A Long Term Follow-up of a Case of Idiopathic Membranous Glomerulonephritis

A 42 year.old woman was admitted to Nagasaki University Hospital with complaint of general edema on Jan, 1970. She had been treated for general edema at a nearby hospital since March 1968. On admission, she was diagnosed as nephrotic syndrome, but her renal function was within normal. After the treatment of steroid and cyclophosphamide, she became the condition of complete remission in Dec. 1971. In July 1980 (8 years and 7 months after complete remission and 6 years and 5 months after termination of steroid therapy), she was readmitted to our hospital with general edema. No predisposing factor was found. At the second admission, she was diagnosed as nephrotic syndrome again, and her renal function was slightly decreased. The lightmicroscopic (LM) findings of renal biopsy specimens at the first admission (Jan. 1970) showed thickening of the glomerular basement membrane (GBM) without cell proliferation. (Electronmicroscopic (EM) findings showed thickening of basementmembrane associated with electron dense deposits and some already lucent deposits in subepithelial areas and completely fused foot processes of epithelial cells.) On the other hand, during the period of complete remission (April 1967), LM findings changed to show almost normal GBM and also EM findings changed to show few small subepithelial electron dense deposits and smooth, but not thickened, glomerular basement membrane.
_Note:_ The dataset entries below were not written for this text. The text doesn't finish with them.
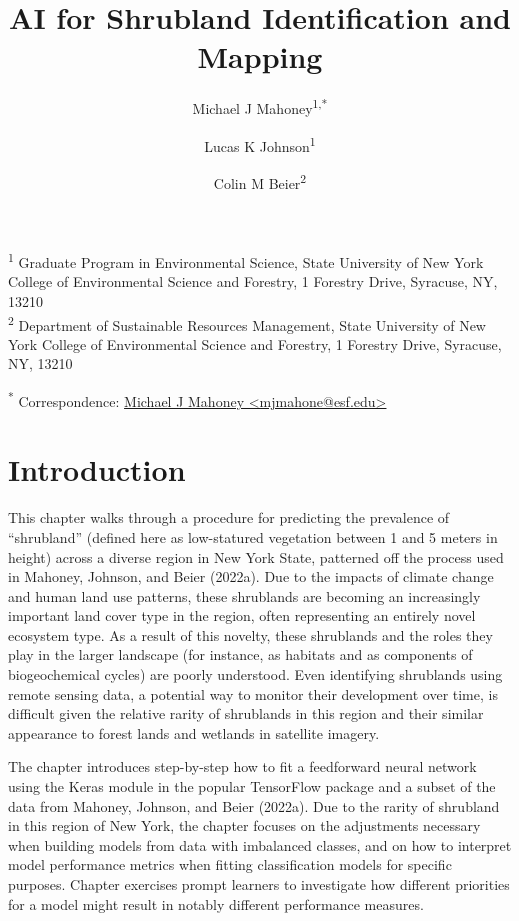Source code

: \documentclass[
  letterpaper,
  DIV=11,
  numbers=noendperiod]{scrartcl}
\title{AI for Shrubland Identification and Mapping}
\author{Michael J Mahoney\textsuperscript{1,*} \and Lucas K Johnson\textsuperscript{1} \and Colin M Beier\textsuperscript{2}}
\date{}
\begin{document}
\maketitle
\ifdefined\Shaded\renewenvironment{Shaded}{\begin{tcolorbox}[frame hidden, interior hidden, borderline west={3pt}{0pt}{shadecolor}, boxrule=0pt, enhanced, breakable, sharp corners]}{\end{tcolorbox}}\fi

\textsuperscript{1} Graduate Program in Environmental Science, State
University of New York College of Environmental Science and Forestry, 1
Forestry Drive, Syracuse, NY, 13210\\
\textsuperscript{2} Department of Sustainable Resources Management,
State University of New York College of Environmental Science and
Forestry, 1 Forestry Drive, Syracuse, NY, 13210

\textsuperscript{*} Correspondence:
\href{mailto:mjmahone@esf.edu}{Michael J Mahoney
\textless{}mjmahone@esf.edu\textgreater{}}

\hypertarget{introduction}{%
\section{Introduction}\label{introduction}}

This chapter walks through a procedure for predicting the prevalence of
``shrubland'' (defined here as low-statured vegetation between 1 and 5
meters in height) across a diverse region in New York State, patterned
off the process used in Mahoney, Johnson, and Beier (2022a). Due to the
impacts of climate change and human land use patterns, these shrublands
are becoming an increasingly important land cover type in the region,
often representing an entirely novel ecosystem type. As a result of this
novelty, these shrublands and the roles they play in the larger
landscape (for instance, as habitats and as components of biogeochemical
cycles) are poorly understood. Even identifying shrublands using remote
sensing data, a potential way to monitor their development over time, is
difficult given the relative rarity of shrublands in this region and
their similar appearance to forest lands and wetlands in satellite
imagery.

The chapter introduces step-by-step how to fit a feedforward neural
network using the Keras module in the popular TensorFlow package and a
subset of the data from Mahoney, Johnson, and Beier (2022a). Due to the
rarity of shrubland in this region of New York, the chapter focuses on
the adjustments necessary when building models from data with imbalanced
classes, and on how to interpret model performance metrics when fitting
classification models for specific purposes. Chapter exercises prompt
learners to investigate how different priorities for a model might
result in notably different performance measures.
\end{document}
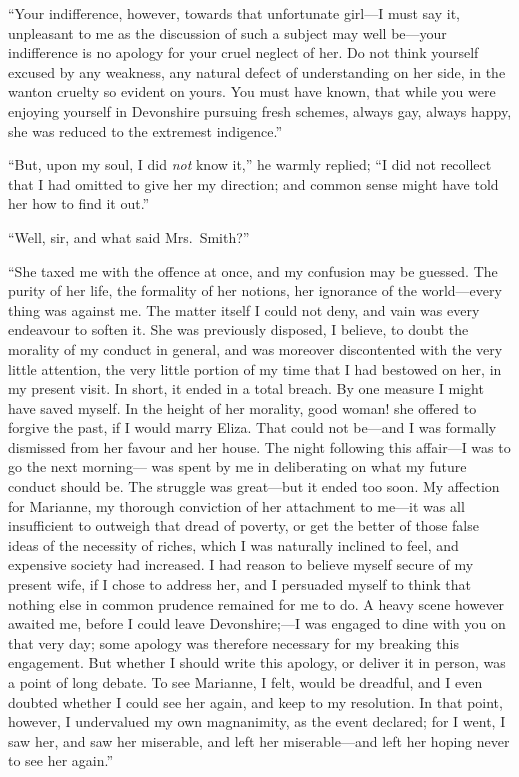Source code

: ``Your indifference, however, towards that unfortunate
girl---I must say it, unpleasant to me as the discussion
of such a subject may well be---your indifference is no
apology for your cruel neglect of her.  Do not think yourself
excused by any weakness, any natural defect of understanding
on her side, in the wanton cruelty so evident on yours.
You must have known, that while you were enjoying yourself
in Devonshire pursuing fresh schemes, always gay,
always happy, she was reduced to the extremest indigence.''

``But, upon my soul, I did \emph{not} know it,'' he warmly
replied; ``I did not recollect that I had omitted to give
her my direction; and common sense might have told her
how to find it out.''

``Well, sir, and what said Mrs.\ Smith?''

``She taxed me with the offence at once, and my confusion
may be guessed.  The purity of her life, the formality
of her notions, her ignorance of the world---every thing
was against me.  The matter itself I could not deny,
and vain was every endeavour to soften it.  She was
previously disposed, I believe, to doubt the morality of my
conduct in general, and was moreover discontented with
the very little attention, the very little portion of my
time that I had bestowed on her, in my present visit.
In short, it ended in a total breach.  By one measure I
might have saved myself.  In the height of her morality,
good woman! she offered to forgive the past, if I would
marry Eliza.  That could not be---and I was formally
dismissed from her favour and her house.  The night
following this affair---I was to go the next morning---%
was spent by me in deliberating on what my future conduct
should be.  The struggle was great---but it ended too soon.
My affection for Marianne, my thorough conviction of her
attachment to me---it was all insufficient to outweigh
that dread of poverty, or get the better of those false
ideas of the necessity of riches, which I was naturally
inclined to feel, and expensive society had increased.
I had reason to believe myself secure of my present wife,
if I chose to address her, and I persuaded myself to think
that nothing else in common prudence remained for me to do.
A heavy scene however awaited me, before I could leave
Devonshire;---I was engaged to dine with you on that very day;
some apology was therefore necessary for my breaking
this engagement.  But whether I should write this apology,
or deliver it in person, was a point of long debate.
To see Marianne, I felt, would be dreadful, and I even doubted
whether I could see her again, and keep to my resolution.
In that point, however, I undervalued my own magnanimity,
as the event declared; for I went, I saw her, and saw
her miserable, and left her miserable---and left her hoping
never to see her again.''

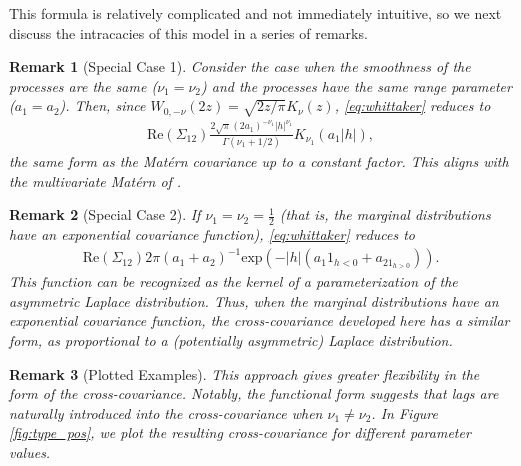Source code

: \documentclass[11pt]{article}
\newtheorem*{remark}{Remark}
\begin{document}
This formula is relatively complicated and not immediately intuitive, so we next discuss the intracacies of this model in a series of remarks.

\begin{remark}[Special Case 1]
 \normalfont
Consider the case when the smoothness of the processes are the same ($\nu_1 = \nu_2$) and the processes have the same range parameter ($a_1 = a_2$). Then, since $W_{0, -\nu}(2z) = \sqrt{2z/\pi} K_\nu(z)$, \eqref{eq:whittaker} reduces to \begin{align*}
\textrm{Re}(\Sigma_{12})\frac{2\sqrt{\pi} (2a_1)^{ -\nu_1}|h|^{\nu_1}}{\Gamma(\nu_1+1/2)}K_{\nu_1}(a_1|h|),\end{align*}the same form as the Mat\'ern covariance up to a constant factor. This aligns with the multivariate Mat\'ern of \cite{gneiting_matern_2010}.

\end{remark}

\begin{remark}[Special Case 2]
 \normalfont
If $\nu_1 = \nu_2 = \frac{1}{2}$ (that is, the marginal distributions have an exponential covariance function), \eqref{eq:whittaker} reduces to \begin{align*}
\textrm{Re}(\Sigma_{12})2\pi(a_1 + a_2)^{-1}\textrm{exp}\left(-|h|(a_1 1_{h < 0} +a_21_{h>0})\right).\end{align*}This function can be recognized as the kernel of a parameterization of the asymmetric Laplace distribution. Thus, when the marginal distributions have an exponential covariance function, the cross-covariance developed here has a similar form, as proportional to a (potentially asymmetric) Laplace distribution. 

\end{remark}


\begin{remark}[Plotted Examples] \normalfont
This approach gives greater flexibility in the form of the cross-covariance. Notably, the functional form suggests that lags are naturally introduced into the cross-covariance when $\nu_1\neq \nu_2$. In Figure \ref{fig:type_pos}, we plot the resulting cross-covariance for different parameter values.  
\end{remark}
\end{document}

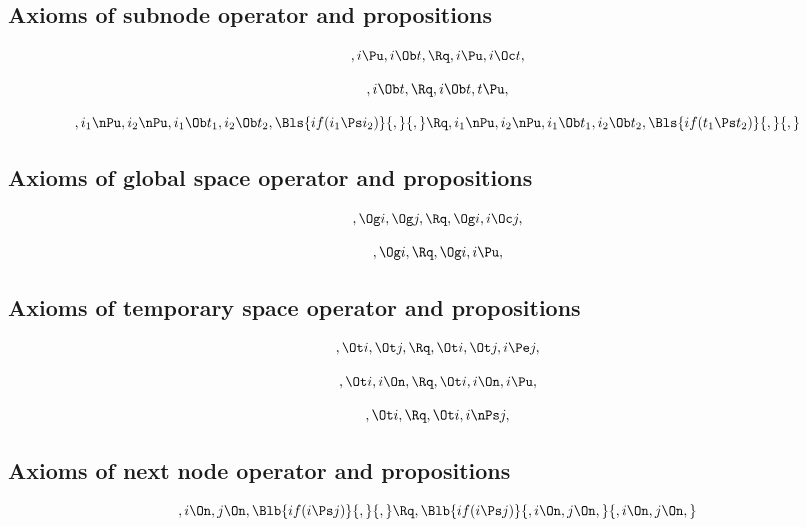 \bigskip
\bigskip
\bigskip
\bigskip
\subsection{ Axioms of subnode operator and propositions}
\[,i \Pu, i \Ob t, \Rq , i \Pu, i \Oc t,\]

\[, i \Ob t, \Rq ,i \Ob t, t \Pu,\]

\[,i_1 \nPu, i_2 \nPu, i_1 \Ob t_1, i_2 \Ob t_2, \Bls{if(i_1 \Ps i_2)}{,}{,} \Rq ,i_1 \nPu, i_2 \nPu, i_1 \Ob t_1, i_2 \Ob t_2, \Bls{if(t_1 \Ps t_2)}{,}{,}\]


\bigskip
\bigskip
\bigskip
\bigskip
\subsection{ Axioms of global space operator and propositions}
\[,\Og i, \Og j, \Rq , \Og i, i \Oc j,\]


\[, \Og i, \Rq , \Og i, i \Pu ,\]


\bigskip
\bigskip
\bigskip
\bigskip
\subsection{ Axioms of  temporary space operator and propositions}
\[, \Ot i, \Ot j, \Rq , \Ot i, \Ot j, i \Pe j,\]

\[, \Ot i, i \On, \Rq , \Ot i, i \On, i \Pu,\]

\[,\Ot i, \Rq , \Ot i, i \nPs j,\]


\bigskip
\bigskip
\bigskip
\bigskip
\subsection{ Axioms of next node operator and propositions}
\[,i \On, j \On, \Blb{if(i \Ps j)}{,}{,} \Rq , \Blb{if(i \Ps j)}{,i \On, j \On,}{,i \On, j \On,}\]

\newpage











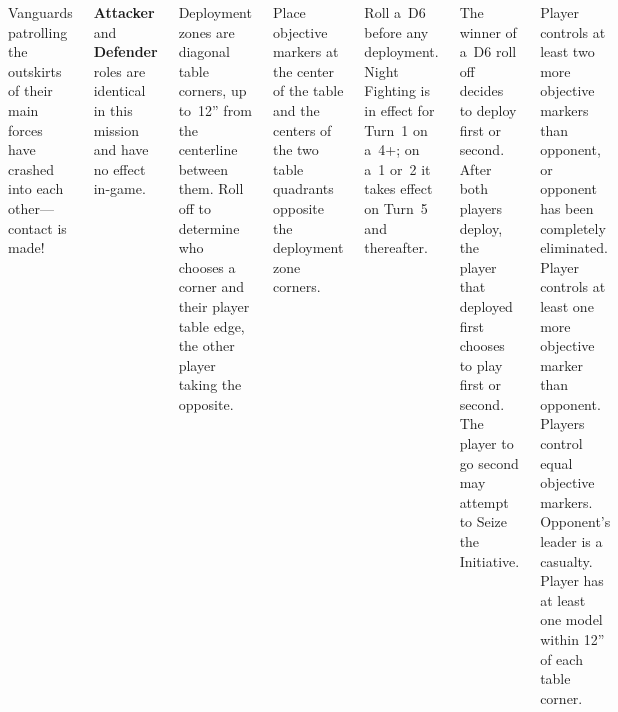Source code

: 
\begin{columns}

  Vanguards patrolling the outskirts of their main forces have crashed
  into each other---contact is made!

  \textbf{Attacker} and \textbf{Defender} roles are identical in this
  mission and have no effect in-game.

%


Deployment zones are diagonal table corners, up to~12'' from the
centerline between them.  Roll off to determine who chooses a corner
and their player table edge, the other player taking the opposite.

Place objective markers at the center of the table and the centers of
the two table quadrants opposite the deployment zone corners.

Roll a~D6 before any deployment.  Night Fighting is in effect for
Turn~1 on a~4+; on a~1 or~2 it takes effect on Turn~5 and thereafter.

%

The winner of a~D6 roll off decides to deploy first or second.  After
both players deploy, the player that deployed first chooses to play
first or second.  The player to go second may attempt to Seize the
Initiative.


\columnbreak

\scoringbox
{Player controls at least
  two more objective markers than opponent, or opponent has been
  completely eliminated.}
{Player controls at least one more
                       objective marker than opponent.}
{Players control equal objective markers.}
{Opponent's leader is a casualty.}
{Player has at least one model within 12'' of each table corner.}

\end{columns}
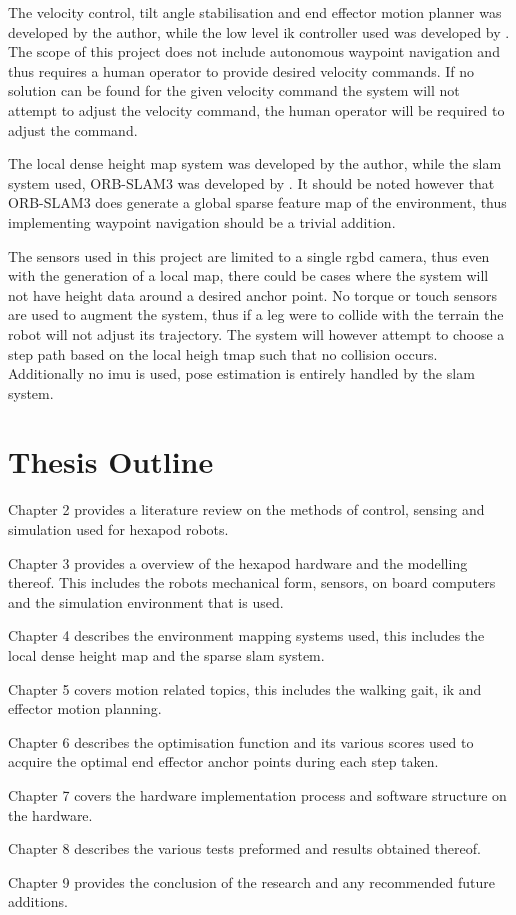 The velocity control, tilt angle stabilisation and end effector motion planner was developed by the author, while the low level \ac*{ik} controller used was developed
by \citep{erasmus2023guidance}. The scope of this project does not include autonomous waypoint navigation and thus requires a human operator to provide desired velocity
commands. If no solution can be found for the given velocity command the system will not attempt to adjust the velocity command, the human operator will be required to
adjust the command.

The local dense height map system was developed by the author, while the \ac{slam} system used, ORB-SLAM3 was developed by \cite{campos2021orb}.
It should be noted however that ORB-SLAM3 does generate a global sparse feature map of the environment, thus implementing waypoint navigation should be a trivial addition.

The sensors used in this project are limited to a single \ac{rgbd} camera, thus even with the generation of a local map, there could be cases where the system will not have
height data around a desired anchor point. No torque or touch sensors are used to augment the system, thus if a leg were to collide with the terrain the robot will not adjust its trajectory.
The system will however attempt to choose a step path  based on the local heigh tmap such that no collision occurs. Additionally no \ac{imu} is used, pose estimation
is entirely handled by the \ac{slam} system.

\section{Thesis Outline}

Chapter 2 provides a literature review on the methods of control, sensing and simulation used for hexapod robots.

Chapter 3 provides a overview of the hexapod hardware and the modelling thereof. This includes the robots mechanical form, sensors, on board computers and the simulation environment
that is used.

Chapter 4 describes the environment mapping systems used, this includes the local dense height map and the sparse \ac{slam} system.

Chapter 5 covers motion related topics, this includes the walking gait, \ac{ik} and effector motion planning.

Chapter 6 describes the optimisation function and its various scores used to acquire the optimal end effector anchor points during each step taken.

Chapter 7 covers the hardware implementation process and software structure on the hardware.

Chapter 8 describes the various tests preformed and results obtained thereof.

Chapter 9 provides the conclusion of the research and any recommended future additions.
Regeneration of foot processes of epithelial cells was observed. At the time of relapse (OCT. 1980), LM findings showed slight thickening of GBM again and EM findings showed subepithelial electron dense deposits and foot processes of epithelial cells were fused. To sum up, this is a case of membranous glomerulonephritis that showed relapse not only clinically but histologi-cally after a long term of remission.